Okay, also nochmal zu der ursprünglichen Frage des Threads *gg*:
Ich versuche auch, festzustellen, was sich ändert. Ich sehe es auch als sehr wichtig an, mich selbst, das, was ich bin, kennenzulernen. Anfangs (wann auch immer das war *g*), wollte ich eine klare "Weiterentwicklung", aber irgendwann fiel mir auf, daß ich was vergessen hatte, nämlich eben diese Selbsterkenntnis. Diese Selbsterkenntnis ist (IMHO) ein permanenter Prozeß, in dem man sich befindet. Wenn man anfängt, sich (intensiver) mit sich selbst zu befassen, wird einem langsam klarer, worauf man achten kann, was einem selbst wichtig ist. Dann lenkt man seine Energie dorthin (bewußtes oder unbewußtes "Lenken") und irgendwann fällt einem die Veränderung dann auch auf *gg*
So hat das irgendwann angefangen und bis heute hat sich daran nicht viel geändert; es ist nur immer mehr geworden, worauf ich achtete. Die "Gesamtveränderung" mag größer geworden sein, aber im Grunde betrachte ich immer das Detail, die kleinen Änderungen. Mittlerweile verstehe ich das unter "Veränderung" - früher dachte ich eben, es müsse diesen "großen Knall" geben, nach dem dann alles anders ist.
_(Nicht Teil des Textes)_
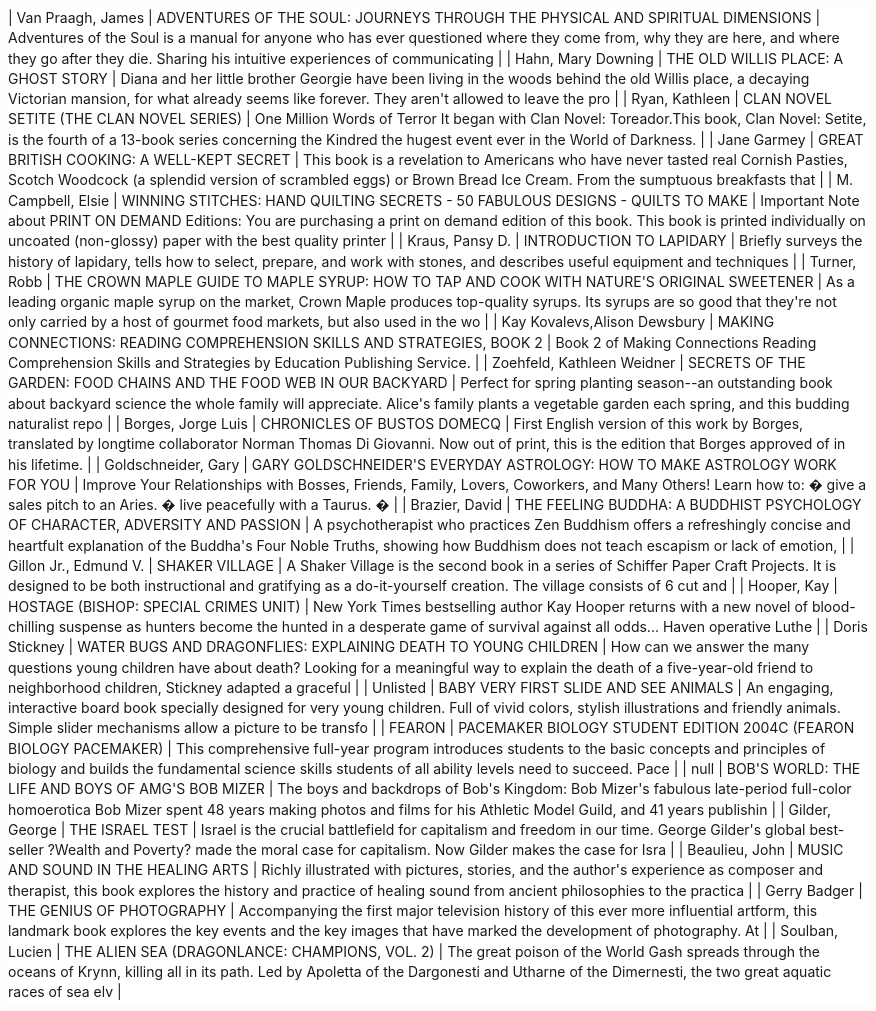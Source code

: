 | Van Praagh, James | ADVENTURES OF THE SOUL: JOURNEYS THROUGH THE PHYSICAL AND SPIRITUAL DIMENSIONS |      Adventures of the Soul is a manual for anyone who has ever questioned where they come from, why they are here, and where they go after they die. Sharing his intuitive experiences of communicating |
| Hahn, Mary Downing | THE OLD WILLIS PLACE: A GHOST STORY |  Diana and her little brother Georgie have been living in the woods behind the old Willis place, a decaying Victorian mansion, for what already seems like forever. They aren't allowed to leave the pro |
| Ryan, Kathleen | CLAN NOVEL SETITE (THE CLAN NOVEL SERIES) | One Million Words of Terror   It began with Clan Novel: Toreador.This book, Clan Novel: Setite, is the fourth of a 13-book series concerning the Kindred the hugest event ever in the World of Darkness. |
| Jane Garmey | GREAT BRITISH COOKING: A WELL-KEPT SECRET |   This book is a revelation to Americans who have never tasted real Cornish Pasties, Scotch Woodcock (a splendid version of scrambled eggs) or Brown Bread Ice Cream. From the sumptuous breakfasts that |
| M. Campbell, Elsie | WINNING STITCHES: HAND QUILTING SECRETS - 50 FABULOUS DESIGNS - QUILTS TO MAKE | Important Note about PRINT ON DEMAND Editions: You are purchasing a print on demand edition of this book. This book is printed individually on uncoated (non-glossy) paper with the best quality printer |
| Kraus, Pansy D. | INTRODUCTION TO LAPIDARY | Briefly surveys the history of lapidary, tells how to select, prepare, and work with stones, and describes useful equipment and techniques |
| Turner, Robb | THE CROWN MAPLE GUIDE TO MAPLE SYRUP: HOW TO TAP AND COOK WITH NATURE'S ORIGINAL SWEETENER | As a leading organic maple syrup on the market, Crown Maple produces top-quality syrups. Its syrups are so good that they're not only carried by a host of gourmet food markets, but also used in the wo |
| Kay Kovalevs,Alison Dewsbury | MAKING CONNECTIONS: READING COMPREHENSION SKILLS AND STRATEGIES, BOOK 2 | Book 2 of Making Connections Reading Comprehension Skills and Strategies by Education Publishing Service. |
| Zoehfeld, Kathleen Weidner | SECRETS OF THE GARDEN: FOOD CHAINS AND THE FOOD WEB IN OUR BACKYARD | Perfect for spring planting season--an outstanding book about backyard science the whole family will appreciate.  Alice's family plants a vegetable garden each spring, and this budding naturalist repo |
| Borges, Jorge Luis | CHRONICLES OF BUSTOS DOMECQ | First English version of this work by Borges, translated by longtime collaborator Norman Thomas Di Giovanni. Now out of print, this is the edition that Borges approved of in his lifetime. |
| Goldschneider, Gary | GARY GOLDSCHNEIDER'S EVERYDAY ASTROLOGY: HOW TO MAKE ASTROLOGY WORK FOR YOU | Improve Your Relationships with Bosses, Friends, Family, Lovers, Coworkers, and Many Others!     Learn how to:       �  give a sales pitch to an Aries.       �  live peacefully with a Taurus.       �  |
| Brazier, David | THE FEELING BUDDHA: A BUDDHIST PSYCHOLOGY OF CHARACTER, ADVERSITY AND PASSION | A psychotherapist who practices Zen Buddhism offers a refreshingly concise and heartfult explanation of the Buddha's Four Noble Truths, showing how Buddhism does not teach escapism or lack of emotion, |
| Gillon Jr., Edmund V. | SHAKER VILLAGE | A Shaker Village is the second book in a series of Schiffer Paper Craft Projects. It is designed to be both instructional and gratifying as a do-it-yourself creation. The village consists of 6 cut and |
| Hooper, Kay | HOSTAGE (BISHOP: SPECIAL CRIMES UNIT) | New York Times bestselling author Kay Hooper returns with a new novel of blood-chilling suspense as hunters become the hunted in a desperate game of survival against all odds...  Haven operative Luthe |
| Doris Stickney | WATER BUGS AND DRAGONFLIES: EXPLAINING DEATH TO YOUNG CHILDREN | How can we answer the many questions young children have about death? Looking for a meaningful way to explain the death of a five-year-old friend to neighborhood children, Stickney adapted a graceful  |
| Unlisted | BABY VERY FIRST SLIDE AND SEE ANIMALS | An engaging, interactive board book specially designed for very young children. Full of vivid colors, stylish illustrations and friendly animals. Simple slider mechanisms allow a picture to be transfo |
| FEARON | PACEMAKER BIOLOGY STUDENT EDITION 2004C (FEARON BIOLOGY PACEMAKER) |  This comprehensive full-year program introduces students to the basic concepts and principles of biology and builds the fundamental science skills students of all ability levels need to succeed. Pace |
| null | BOB'S WORLD: THE LIFE AND BOYS OF AMG'S BOB MIZER | The boys and backdrops of Bob's Kingdom: Bob Mizer's fabulous late-period full-color homoerotica   Bob Mizer spent 48 years making photos and films for his Athletic Model Guild, and 41 years publishin |
| Gilder, George | THE ISRAEL TEST | Israel is the crucial battlefield for capitalism and freedom in our time. George Gilder's global best-seller ?Wealth and Poverty? made the moral case for capitalism. Now Gilder makes the case for Isra |
| Beaulieu, John | MUSIC AND SOUND IN THE HEALING ARTS | Richly illustrated with pictures, stories, and the author's experience as composer and therapist, this book explores the history and practice of healing sound from ancient philosophies to the practica |
| Gerry Badger | THE GENIUS OF PHOTOGRAPHY | Accompanying the first major television history of this ever more influential artform, this landmark book explores the key events and the key images that have marked the development of photography. At |
| Soulban, Lucien | THE ALIEN SEA (DRAGONLANCE: CHAMPIONS, VOL. 2) | The great poison of the World Gash spreads through the oceans of Krynn, killing all in its path. Led by Apoletta of the Dargonesti and Utharne of the Dimernesti, the two great aquatic races of sea elv |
Es sind viele kleine Schritte, die den großen ausmachen; den großen Schritt, kann man IMO garnicht gehen, aber vielleicht sind es die kleinen Schritte, die (mit sich selbst verglichen) immer größer werden, ohne daß es einem (selbst) auffällt.
Manchmal bemerke ich bei mir selbst starke Verändeungen, obwohl ich eigentlich "nur einen kleinen Schritt gegangen" bin.
noFogo hat geschrieben:Wie andere auf mich reagieren? Tatsächlich untersuche ich dies seit einiger Zeit und stelle fest, dass vorallem meine eigene Verfassung ausschlaggebend ist. Verspüre ich nur einen Hauch von Ärger einer Person gegenüber, kann ich sicher sein, auch wenn es nur innerlich ist, dass diese ähnlich auf mich reagiert. [...]
Sowas in der Art ist mir auch aufgefallen... wenn ich mies gelaunt war, oder wenn ich grade fröhlich war, kam eine entsprechende Reaktion zurück... ich war/ bin mir nicht sicher, ob es unbedingt mit meiner Einstellung/ Laune zusammenhing, aber wenn diese Beobachtung unabhängig von mir gemacht wurde, finde ich das doch schon sehr erstaunlich *fg*
Was die Hemmnisse der persönlichen Weiterentwicklung angeht, bin ich auch der Meinung, daß einem dabei gerade die Leute am stärksten im Wege stehen, die einen "schon ewig zu kennen glauben", wie eben eltern und andere sehr nahe Verwandte und Bekannte. Die haben meistens ein sehr starres Bild von einem und machen es einem (meiner Meinung nach unnötig) schwer, sich zu ändern - auch wenn es weniger die Veränderung, als mehr das entsprechende Ansehen ist; deswegen ist es eben sehr wichtig, Freunde zu haben, die auf ungefähr gleicher Wellenlänge denken und sind.